The workaround is to go to the dot prompt and type SET FIELDS OFF. This
will stop the action of the field list when in the query. In a program,
issue SET FIELD OFF prior to a SET VIEW TO a query file.

This can also be accomplished by a simple UDF which would contain the
lines:

FUNCTION NOFLD
SET FIELDS OFF
RETURN .T.

By simply referencing the NoFld() UDF in a condition box, it will be
included in a SET FILTER statement in the .QBE file and suppress this
problem. This should have no adverse effect on other conditions within a
condition box since the only possible result of the UDF is a logical true.

Trapping Errors in Boxes

When you are entering commands at the DOT PROMPT, there are times that
something is typed wrong or misspelled. When this happens, an error box
will appear in the middle of your screen, usually with a few choices of
action that you can take as a result of this error. For those of us that
require the extra direction, this feature is wonderful. But for those of
us that pretty much have a handle on the DOT PROMPT and can spot the error,
having to supply this help box with some type of reply can become quite
tiresome. There is a solution if you would like to avoid these prompts.
The way we will be getting rid of this error box is by branching to a
procedure, and to do this you need to use the ON ERROR command.
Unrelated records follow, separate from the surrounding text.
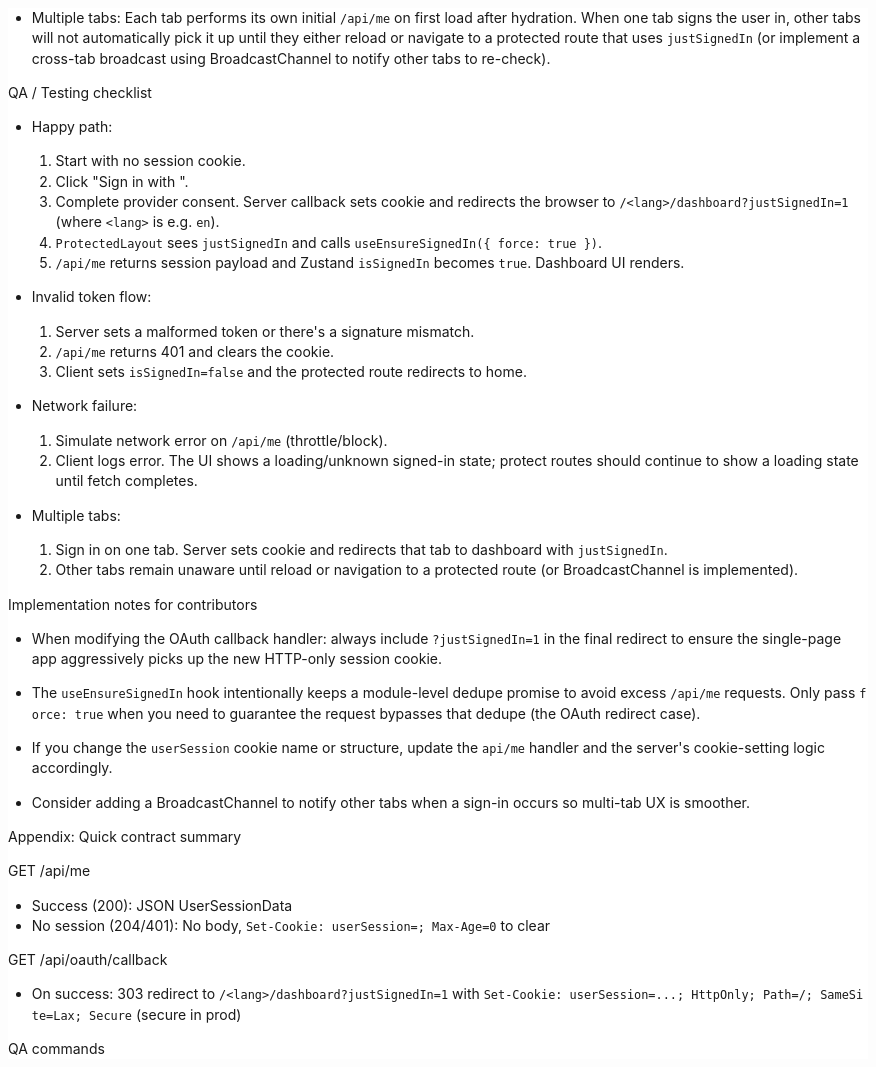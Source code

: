 - Multiple tabs: Each tab performs its own initial `/api/me` on first load after hydration. When one tab signs the user in, other tabs will not automatically pick it up until they either reload or navigate to a protected route that uses `justSignedIn` (or implement a cross-tab broadcast using BroadcastChannel to notify other tabs to re-check).

QA / Testing checklist

- Happy path:
  1. Start with no session cookie.
  2. Click "Sign in with <provider>".
  3. Complete provider consent. Server callback sets cookie and redirects the browser to `/<lang>/dashboard?justSignedIn=1` (where `<lang>` is e.g. `en`).
  4. `ProtectedLayout` sees `justSignedIn` and calls `useEnsureSignedIn({ force: true })`.
  5. `/api/me` returns session payload and Zustand `isSignedIn` becomes `true`. Dashboard UI renders.

- Invalid token flow:
  1. Server sets a malformed token or there's a signature mismatch.
  2. `/api/me` returns 401 and clears the cookie.
  3. Client sets `isSignedIn=false` and the protected route redirects to home.

- Network failure:
  1. Simulate network error on `/api/me` (throttle/block).
  2. Client logs error. The UI shows a loading/unknown signed-in state; protect routes should continue to show a loading state until fetch completes.

- Multiple tabs:
  1. Sign in on one tab. Server sets cookie and redirects that tab to dashboard with `justSignedIn`.
  2. Other tabs remain unaware until reload or navigation to a protected route (or BroadcastChannel is implemented).

Implementation notes for contributors

- When modifying the OAuth callback handler: always include `?justSignedIn=1` in the final redirect to ensure the single-page app aggressively picks up the new HTTP-only session cookie.

- The `useEnsureSignedIn` hook intentionally keeps a module-level dedupe promise to avoid excess `/api/me` requests. Only pass `force: true` when you need to guarantee the request bypasses that dedupe (the OAuth redirect case).

- If you change the `userSession` cookie name or structure, update the `api/me` handler and the server's cookie-setting logic accordingly.

- Consider adding a BroadcastChannel to notify other tabs when a sign-in occurs so multi-tab UX is smoother.

Appendix: Quick contract summary

GET /api/me

- Success (200): JSON UserSessionData
- No session (204/401): No body, `Set-Cookie: userSession=; Max-Age=0` to clear

GET /api/oauth/callback

- On success: 303 redirect to `/<lang>/dashboard?justSignedIn=1` with `Set-Cookie: userSession=...; HttpOnly; Path=/; SameSite=Lax; Secure` (secure in prod)

QA commands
By using this command you will be able to execute a dBASE program instead
of going to the error box. Type the following text into a dBASE program
file using MODIFY COMMAND.

* Name....: P_Err.PRG
* Version.: dBASE IV 1.1
* Notes...: This program processes error messages. When an error occurs,
* this program will display the error message to the screen
* along with its corresponding error number.
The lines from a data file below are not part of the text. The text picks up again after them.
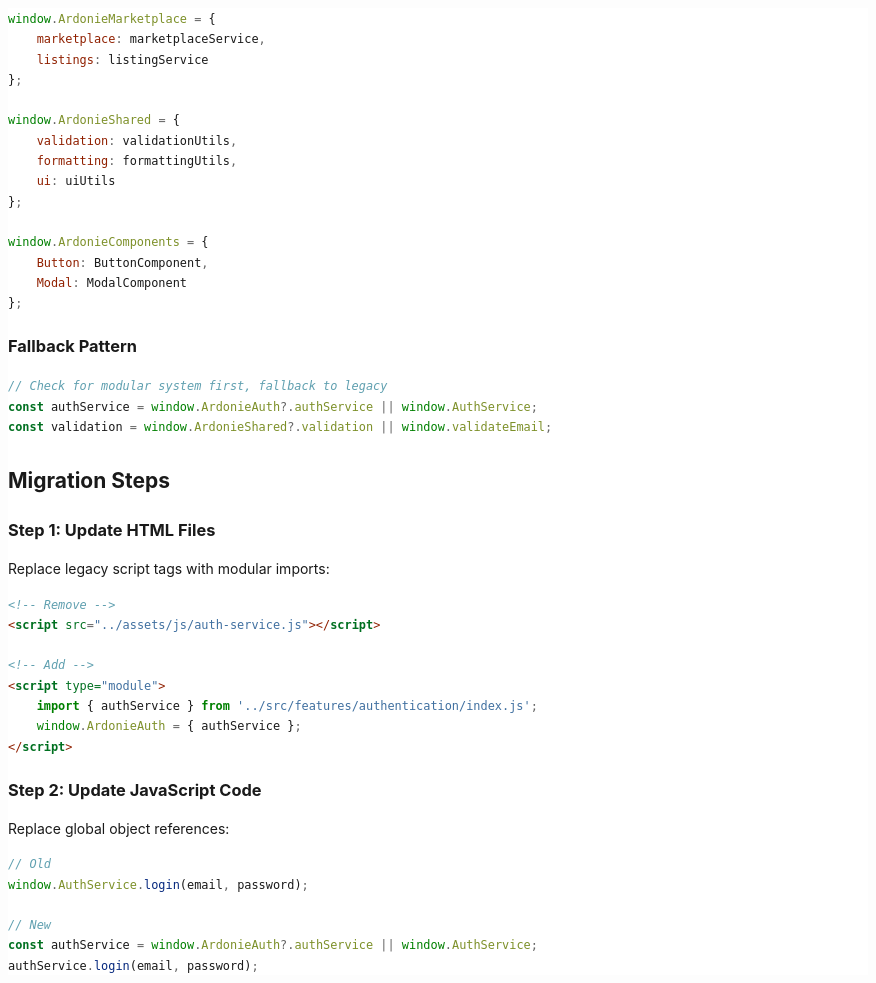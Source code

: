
 ```javascript
window.ArdonieMarketplace = {
    marketplace: marketplaceService,
    listings: listingService
};

window.ArdonieShared = {
    validation: validationUtils,
    formatting: formattingUtils,
    ui: uiUtils
};

window.ArdonieComponents = {
    Button: ButtonComponent,
    Modal: ModalComponent
};
```

### Fallback Pattern
```javascript
// Check for modular system first, fallback to legacy
const authService = window.ArdonieAuth?.authService || window.AuthService;
const validation = window.ArdonieShared?.validation || window.validateEmail;
```

## Migration Steps

### Step 1: Update HTML Files
Replace legacy script tags with modular imports:

```html
<!-- Remove -->
<script src="../assets/js/auth-service.js"></script>

<!-- Add -->
<script type="module">
    import { authService } from '../src/features/authentication/index.js';
    window.ArdonieAuth = { authService };
</script>
```

### Step 2: Update JavaScript Code
Replace global object references:

```javascript
// Old
window.AuthService.login(email, password);

// New
const authService = window.ArdonieAuth?.authService || window.AuthService;
authService.login(email, password);
```
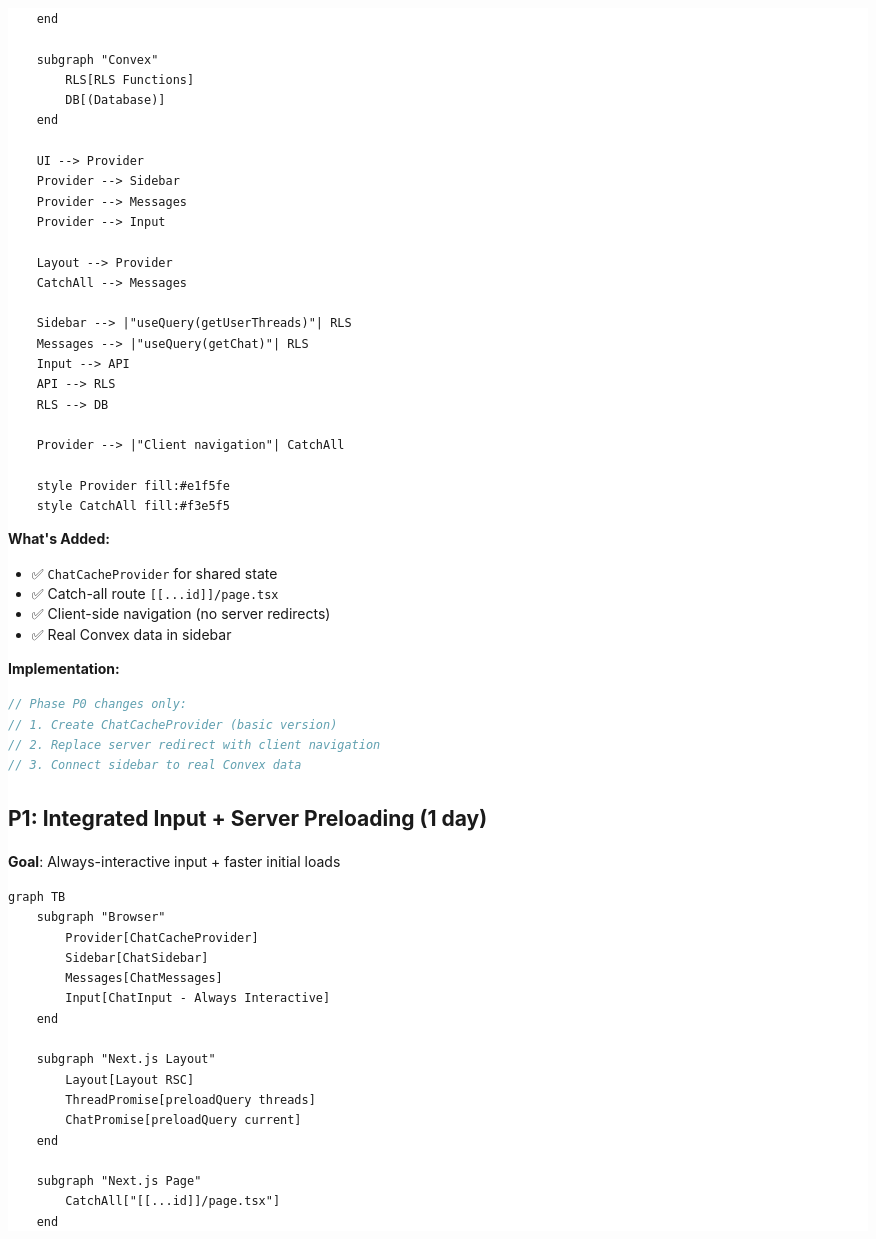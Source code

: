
 ```mermaid
    end

    subgraph "Convex"
        RLS[RLS Functions]
        DB[(Database)]
    end

    UI --> Provider
    Provider --> Sidebar
    Provider --> Messages
    Provider --> Input

    Layout --> Provider
    CatchAll --> Messages

    Sidebar --> |"useQuery(getUserThreads)"| RLS
    Messages --> |"useQuery(getChat)"| RLS
    Input --> API
    API --> RLS
    RLS --> DB

    Provider --> |"Client navigation"| CatchAll

    style Provider fill:#e1f5fe
    style CatchAll fill:#f3e5f5
```

**What's Added:**

- ✅ `ChatCacheProvider` for shared state
- ✅ Catch-all route `[[...id]]/page.tsx`
- ✅ Client-side navigation (no server redirects)
- ✅ Real Convex data in sidebar

**Implementation:**

```typescript
// Phase P0 changes only:
// 1. Create ChatCacheProvider (basic version)
// 2. Replace server redirect with client navigation
// 3. Connect sidebar to real Convex data
```

## P1: Integrated Input + Server Preloading (1 day)

**Goal**: Always-interactive input + faster initial loads

```mermaid
graph TB
    subgraph "Browser"
        Provider[ChatCacheProvider]
        Sidebar[ChatSidebar]
        Messages[ChatMessages]
        Input[ChatInput - Always Interactive]
    end

    subgraph "Next.js Layout"
        Layout[Layout RSC]
        ThreadPromise[preloadQuery threads]
        ChatPromise[preloadQuery current]
    end

    subgraph "Next.js Page"
        CatchAll["[[...id]]/page.tsx"]
    end

```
err_len = LEN(MESSAGE()) / 2
??CHR(7)
@ 1, 0 CLEAR TO 4,79
@ 1, 39 - err_len TO 3,42 + err_len DOUBLE
@ 2, 41 - err_len SAY MESSAGE()
@ 3, 38 SAY "[ "
@ 3, 40 + LEN(LTRIM(STR(ERROR()))) SAY " ]"
@ 1, 39 - err_len FILL TO 3, 42 + err_len COLOR W+/R
@ 3, 40 SAY LTRIM(STR(ERROR())) COLOR W+/R

* EOF: P_Err.PRG

After you are through entering the code for P_Err, go to the dot prompt and
enter

ON ERROR DO P_ERR

From this point on in your dBASE IV session, whenever an error occurs that
ON ERROR will trap, the procedure P_Err will execute. To demonstrate the
procedure, type X and press Enter at the dot prompt. You should now be
seeing a box at the top of your screen that contains the error message text
and, in square brackets below it, an error number.

If this sounds like a better way of error notification, make a small
modification to your CONFIG.DB file. By using the MODIFY COMMAND editor or
any text editor, you can enter the command line:

COMMAND = ON ERROR DO P_Err

Press Ctrl-End to save, quit and restart dBASE IV. This will insure that
every time you start dBASE IV, the ON ERROR routine will be set up for you
automatically.
Note that if you already have something in the COMMAND= line that you want
to keep, such as ASSIST, you can create a dBASE program that contains both
the ON ERROR and the ASSIST commands and on the COMMAND= line you would
indicate the name of that program (such as COMMAND = DO STARTUP). This
will enable you, indirectly, to put as many commands as you want on the
COMMAND= line in the CONFIG.DB file.